▸ **TASK MATERIAL**:
◆ ◆ ◆
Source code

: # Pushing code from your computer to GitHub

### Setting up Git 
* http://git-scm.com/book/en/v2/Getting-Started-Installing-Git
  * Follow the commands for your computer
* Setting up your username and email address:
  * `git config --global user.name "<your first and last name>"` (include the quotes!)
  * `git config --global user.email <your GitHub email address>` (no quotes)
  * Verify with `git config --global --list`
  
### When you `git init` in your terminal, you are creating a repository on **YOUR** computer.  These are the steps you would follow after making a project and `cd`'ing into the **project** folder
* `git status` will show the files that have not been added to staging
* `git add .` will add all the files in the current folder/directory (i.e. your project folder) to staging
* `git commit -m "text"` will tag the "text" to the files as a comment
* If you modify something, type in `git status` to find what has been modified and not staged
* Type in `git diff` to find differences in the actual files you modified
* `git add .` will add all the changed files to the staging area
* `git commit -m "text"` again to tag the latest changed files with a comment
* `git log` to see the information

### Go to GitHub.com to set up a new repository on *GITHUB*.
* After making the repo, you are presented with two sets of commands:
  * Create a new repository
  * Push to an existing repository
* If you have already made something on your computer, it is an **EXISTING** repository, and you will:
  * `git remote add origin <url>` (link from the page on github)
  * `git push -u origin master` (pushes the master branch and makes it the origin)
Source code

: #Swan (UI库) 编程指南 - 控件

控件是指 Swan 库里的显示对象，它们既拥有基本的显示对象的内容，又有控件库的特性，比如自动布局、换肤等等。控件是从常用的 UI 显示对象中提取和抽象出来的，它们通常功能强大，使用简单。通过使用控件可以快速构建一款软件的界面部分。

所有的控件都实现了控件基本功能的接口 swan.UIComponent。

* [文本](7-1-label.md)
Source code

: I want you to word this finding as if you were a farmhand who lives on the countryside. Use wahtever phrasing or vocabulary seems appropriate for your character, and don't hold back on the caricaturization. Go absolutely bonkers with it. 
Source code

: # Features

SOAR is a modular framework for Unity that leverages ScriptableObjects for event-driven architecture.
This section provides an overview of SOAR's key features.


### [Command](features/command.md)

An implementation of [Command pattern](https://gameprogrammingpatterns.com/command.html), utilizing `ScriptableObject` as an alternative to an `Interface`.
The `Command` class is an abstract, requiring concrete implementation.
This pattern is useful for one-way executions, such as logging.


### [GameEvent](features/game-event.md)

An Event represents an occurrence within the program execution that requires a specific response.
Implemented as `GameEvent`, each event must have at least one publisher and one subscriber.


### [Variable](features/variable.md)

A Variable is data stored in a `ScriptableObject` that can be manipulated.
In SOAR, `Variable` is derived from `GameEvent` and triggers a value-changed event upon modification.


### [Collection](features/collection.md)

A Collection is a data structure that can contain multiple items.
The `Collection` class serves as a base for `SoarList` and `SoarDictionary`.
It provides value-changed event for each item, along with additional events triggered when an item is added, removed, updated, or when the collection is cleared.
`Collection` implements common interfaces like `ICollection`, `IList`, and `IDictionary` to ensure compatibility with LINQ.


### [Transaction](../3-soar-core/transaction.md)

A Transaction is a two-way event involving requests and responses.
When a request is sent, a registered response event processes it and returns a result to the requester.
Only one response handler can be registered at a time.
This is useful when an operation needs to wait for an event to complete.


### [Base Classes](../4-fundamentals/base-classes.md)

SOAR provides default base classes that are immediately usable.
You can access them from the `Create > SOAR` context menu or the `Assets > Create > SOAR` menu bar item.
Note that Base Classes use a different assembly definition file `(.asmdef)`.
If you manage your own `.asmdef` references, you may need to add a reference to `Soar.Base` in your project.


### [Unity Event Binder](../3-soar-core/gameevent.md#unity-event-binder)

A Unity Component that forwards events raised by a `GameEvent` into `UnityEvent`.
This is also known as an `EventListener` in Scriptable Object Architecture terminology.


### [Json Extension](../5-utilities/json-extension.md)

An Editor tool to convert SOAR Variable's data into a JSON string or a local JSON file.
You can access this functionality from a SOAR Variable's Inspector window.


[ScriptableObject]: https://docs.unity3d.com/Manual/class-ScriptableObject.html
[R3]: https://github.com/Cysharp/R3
◆ ◆ ◆
From the entries above, extract every line where the word "modified" appears.

* If you modify something, type in `git status` to find what has been modified and not staged
* Type in `git diff` to find differences in the actual files you modified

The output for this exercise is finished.